**Required work:**
Without the images, repeat every line of the listing exactly.

**Data for the task:**
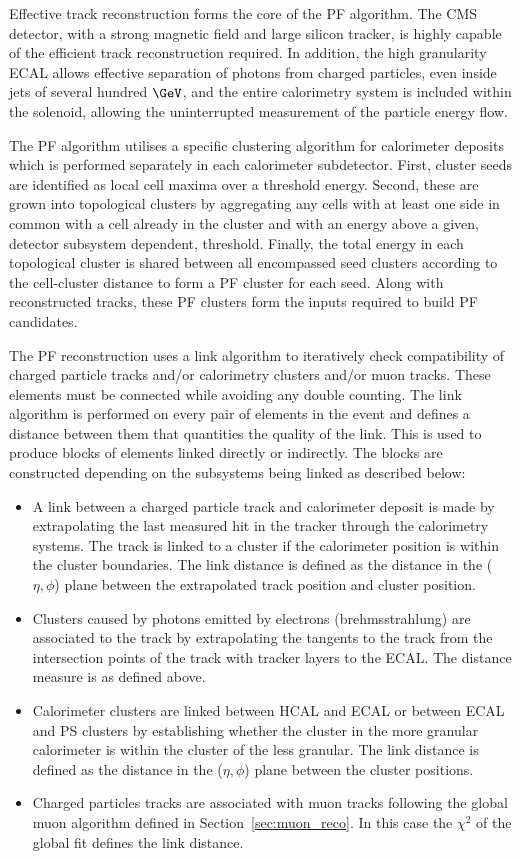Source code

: Effective track reconstruction forms the core of the PF algorithm. The CMS detector, with a strong magnetic field
and large silicon tracker, is highly capable of the efficient track
reconstruction required. In addition, the high granularity ECAL allows effective separation of photons from 
charged particles, even inside jets of several hundred $\GeV$, and the entire calorimetry system 
is included within the solenoid, allowing the uninterrupted measurement 
of the particle energy flow.

The PF algorithm utilises a specific clustering algorithm for calorimeter deposits which is performed separately 
in each calorimeter subdetector. First, cluster seeds are identified as local cell maxima over a threshold energy.
Second, these are grown into topological clusters by aggregating any cells with at least one side in common with
a cell already in the cluster and with an energy above a given, detector
subsystem dependent, threshold. Finally, the total energy in each topological cluster
is shared between all encompassed seed clusters according to the cell-cluster distance to 
form a PF cluster for each seed. Along with reconstructed tracks, these PF clusters form the inputs 
required to build PF candidates.

The PF reconstruction uses a link algorithm to iteratively check compatibility of charged particle tracks 
and/or calorimetry clusters and/or muon tracks. These elements must be connected while avoiding any double counting. 
The link algorithm is performed on every pair of elements in the event and defines a distance between them
that quantities the quality of the link. This is used to produce blocks of elements linked directly 
or indirectly. The blocks are constructed depending on the subsystems being linked as described below:

\begin{itemize}
\item A link between a charged particle track and calorimeter deposit is made by extrapolating the last measured
hit in the tracker through the calorimetry systems. The track is linked to a cluster if the calorimeter position
is within the cluster boundaries. The link distance is defined as the distance in the ($\eta,\phi$) plane between
the extrapolated track position and cluster position.
\item Clusters caused by photons emitted by electrons (brehmsstrahlung) are associated to the track by extrapolating
the tangents to the track from the intersection points of the track with tracker layers to the ECAL. The distance measure
is as defined above.
\item Calorimeter clusters are linked between HCAL and ECAL or between ECAL and PS clusters by establishing whether
the cluster in the more granular calorimeter is within the cluster of the less granular. The link distance is defined
as the distance in the ($\eta,\phi$) plane between the cluster positions.
\item Charged particles tracks are associated with muon tracks following the global muon algorithm defined in 
Section~\ref{sec:muon_reco}. In this case the $\chi^2$ of the global fit defines the link distance.
\end{itemize}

**Solution:**
Source code

: Effective track reconstruction forms the core of the PF algorithm. The CMS detector, with a strong magnetic field
and large silicon tracker, is highly capable of the efficient track
reconstruction required. In addition, the high granularity ECAL allows effective separation of photons from 
charged particles, even inside jets of several hundred $\GeV$, and the entire calorimetry system 
is included within the solenoid, allowing the uninterrupted measurement 
of the particle energy flow.

The PF algorithm utilises a specific clustering algorithm for calorimeter deposits which is performed separately 
in each calorimeter subdetector. First, cluster seeds are identified as local cell maxima over a threshold energy.
Second, these are grown into topological clusters by aggregating any cells with at least one side in common with
a cell already in the cluster and with an energy above a given, detector
subsystem dependent, threshold. Finally, the total energy in each topological cluster
is shared between all encompassed seed clusters according to the cell-cluster distance to 
form a PF cluster for each seed. Along with reconstructed tracks, these PF clusters form the inputs 
required to build PF candidates.

The PF reconstruction uses a link algorithm to iteratively check compatibility of charged particle tracks 
and/or calorimetry clusters and/or muon tracks. These elements must be connected while avoiding any double counting. 
The link algorithm is performed on every pair of elements in the event and defines a distance between them
that quantities the quality of the link. This is used to produce blocks of elements linked directly 
or indirectly. The blocks are constructed depending on the subsystems being linked as described below:

\begin{itemize}
\item A link between a charged particle track and calorimeter deposit is made by extrapolating the last measured
hit in the tracker through the calorimetry systems. The track is linked to a cluster if the calorimeter position
is within the cluster boundaries. The link distance is defined as the distance in the ($\eta,\phi$) plane between
the extrapolated track position and cluster position.
\item Clusters caused by photons emitted by electrons (brehmsstrahlung) are associated to the track by extrapolating
the tangents to the track from the intersection points of the track with tracker layers to the ECAL. The distance measure
is as defined above.
\item Calorimeter clusters are linked between HCAL and ECAL or between ECAL and PS clusters by establishing whether
the cluster in the more granular calorimeter is within the cluster of the less granular. The link distance is defined
as the distance in the ($\eta,\phi$) plane between the cluster positions.
\item Charged particles tracks are associated with muon tracks following the global muon algorithm defined in 
Section~\ref{sec:muon_reco}. In this case the $\chi^2$ of the global fit defines the link distance.
\end{itemize}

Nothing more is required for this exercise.